*Data supplied*.
*** Block opens ***

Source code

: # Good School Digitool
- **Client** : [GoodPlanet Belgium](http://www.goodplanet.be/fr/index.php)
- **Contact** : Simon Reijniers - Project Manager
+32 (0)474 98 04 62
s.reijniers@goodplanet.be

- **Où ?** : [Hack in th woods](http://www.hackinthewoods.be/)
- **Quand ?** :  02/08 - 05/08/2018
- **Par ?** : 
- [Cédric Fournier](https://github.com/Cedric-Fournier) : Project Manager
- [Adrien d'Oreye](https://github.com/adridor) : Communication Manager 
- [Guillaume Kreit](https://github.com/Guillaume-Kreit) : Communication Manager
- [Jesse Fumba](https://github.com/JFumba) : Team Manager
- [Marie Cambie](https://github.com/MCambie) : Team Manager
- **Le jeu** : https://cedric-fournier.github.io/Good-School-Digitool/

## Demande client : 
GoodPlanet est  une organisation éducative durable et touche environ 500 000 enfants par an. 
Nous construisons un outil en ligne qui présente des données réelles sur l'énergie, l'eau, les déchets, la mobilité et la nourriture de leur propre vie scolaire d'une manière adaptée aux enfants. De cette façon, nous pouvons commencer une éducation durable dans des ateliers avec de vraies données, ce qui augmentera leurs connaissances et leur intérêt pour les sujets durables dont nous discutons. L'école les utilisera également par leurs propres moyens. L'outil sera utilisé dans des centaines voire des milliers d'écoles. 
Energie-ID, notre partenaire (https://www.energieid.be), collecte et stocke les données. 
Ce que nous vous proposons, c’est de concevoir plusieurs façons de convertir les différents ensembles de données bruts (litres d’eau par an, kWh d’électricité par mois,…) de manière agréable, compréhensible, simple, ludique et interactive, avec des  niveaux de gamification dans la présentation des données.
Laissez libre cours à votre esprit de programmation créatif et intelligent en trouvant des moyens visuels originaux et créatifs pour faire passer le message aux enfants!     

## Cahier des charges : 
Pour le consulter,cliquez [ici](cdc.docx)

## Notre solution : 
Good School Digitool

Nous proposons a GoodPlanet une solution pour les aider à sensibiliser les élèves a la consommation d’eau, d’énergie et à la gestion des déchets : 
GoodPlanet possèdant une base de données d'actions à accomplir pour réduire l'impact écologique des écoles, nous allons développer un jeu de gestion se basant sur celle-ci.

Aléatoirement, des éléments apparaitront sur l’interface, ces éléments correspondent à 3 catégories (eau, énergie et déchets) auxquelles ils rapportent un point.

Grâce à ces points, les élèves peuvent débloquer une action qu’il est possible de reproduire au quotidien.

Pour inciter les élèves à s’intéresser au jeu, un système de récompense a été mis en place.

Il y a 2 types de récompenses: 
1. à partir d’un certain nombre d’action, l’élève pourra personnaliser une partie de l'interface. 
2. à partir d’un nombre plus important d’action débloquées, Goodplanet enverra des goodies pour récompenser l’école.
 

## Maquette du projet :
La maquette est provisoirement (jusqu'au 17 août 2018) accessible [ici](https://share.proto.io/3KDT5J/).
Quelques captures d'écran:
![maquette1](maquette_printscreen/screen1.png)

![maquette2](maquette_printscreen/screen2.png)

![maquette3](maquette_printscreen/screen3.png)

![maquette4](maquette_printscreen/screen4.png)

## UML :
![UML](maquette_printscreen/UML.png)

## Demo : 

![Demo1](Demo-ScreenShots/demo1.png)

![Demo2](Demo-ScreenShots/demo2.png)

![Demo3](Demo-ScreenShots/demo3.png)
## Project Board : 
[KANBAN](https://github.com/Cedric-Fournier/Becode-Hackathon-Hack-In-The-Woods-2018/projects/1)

*** Block closes ***

*Task brief*. Can you reproduce all the material exactly?

*Task answer*.
Source code

: # Good School Digitool
- **Client** : [GoodPlanet Belgium](http://www.goodplanet.be/fr/index.php)
- **Contact** : Simon Reijniers - Project Manager
+32 (0)474 98 04 62
s.reijniers@goodplanet.be

- **Où ?** : [Hack in th woods](http://www.hackinthewoods.be/)
- **Quand ?** :  02/08 - 05/08/2018
- **Par ?** : 
- [Cédric Fournier](https://github.com/Cedric-Fournier) : Project Manager
- [Adrien d'Oreye](https://github.com/adridor) : Communication Manager 
- [Guillaume Kreit](https://github.com/Guillaume-Kreit) : Communication Manager
- [Jesse Fumba](https://github.com/JFumba) : Team Manager
- [Marie Cambie](https://github.com/MCambie) : Team Manager
- **Le jeu** : https://cedric-fournier.github.io/Good-School-Digitool/

## Demande client : 
GoodPlanet est  une organisation éducative durable et touche environ 500 000 enfants par an. 
Nous construisons un outil en ligne qui présente des données réelles sur l'énergie, l'eau, les déchets, la mobilité et la nourriture de leur propre vie scolaire d'une manière adaptée aux enfants. De cette façon, nous pouvons commencer une éducation durable dans des ateliers avec de vraies données, ce qui augmentera leurs connaissances et leur intérêt pour les sujets durables dont nous discutons. L'école les utilisera également par leurs propres moyens. L'outil sera utilisé dans des centaines voire des milliers d'écoles. 
Energie-ID, notre partenaire (https://www.energieid.be), collecte et stocke les données. 
Ce que nous vous proposons, c’est de concevoir plusieurs façons de convertir les différents ensembles de données bruts (litres d’eau par an, kWh d’électricité par mois,…) de manière agréable, compréhensible, simple, ludique et interactive, avec des  niveaux de gamification dans la présentation des données.
Laissez libre cours à votre esprit de programmation créatif et intelligent en trouvant des moyens visuels originaux et créatifs pour faire passer le message aux enfants!     

## Cahier des charges : 
Pour le consulter,cliquez [ici](cdc.docx)

## Notre solution : 
Good School Digitool

Nous proposons a GoodPlanet une solution pour les aider à sensibiliser les élèves a la consommation d’eau, d’énergie et à la gestion des déchets : 
GoodPlanet possèdant une base de données d'actions à accomplir pour réduire l'impact écologique des écoles, nous allons développer un jeu de gestion se basant sur celle-ci.

Aléatoirement, des éléments apparaitront sur l’interface, ces éléments correspondent à 3 catégories (eau, énergie et déchets) auxquelles ils rapportent un point.

Grâce à ces points, les élèves peuvent débloquer une action qu’il est possible de reproduire au quotidien.

Pour inciter les élèves à s’intéresser au jeu, un système de récompense a été mis en place.

Il y a 2 types de récompenses: 
1. à partir d’un certain nombre d’action, l’élève pourra personnaliser une partie de l'interface. 
2. à partir d’un nombre plus important d’action débloquées, Goodplanet enverra des goodies pour récompenser l’école.
 

## Maquette du projet :
La maquette est provisoirement (jusqu'au 17 août 2018) accessible [ici](https://share.proto.io/3KDT5J/).
Quelques captures d'écran:
![maquette1](maquette_printscreen/screen1.png)

![maquette2](maquette_printscreen/screen2.png)

![maquette3](maquette_printscreen/screen3.png)

![maquette4](maquette_printscreen/screen4.png)

## UML :
![UML](maquette_printscreen/UML.png)

## Demo : 

![Demo1](Demo-ScreenShots/demo1.png)

![Demo2](Demo-ScreenShots/demo2.png)

![Demo3](Demo-ScreenShots/demo3.png)
## Project Board : 
[KANBAN](https://github.com/Cedric-Fournier/Becode-Hackathon-Hack-In-The-Woods-2018/projects/1)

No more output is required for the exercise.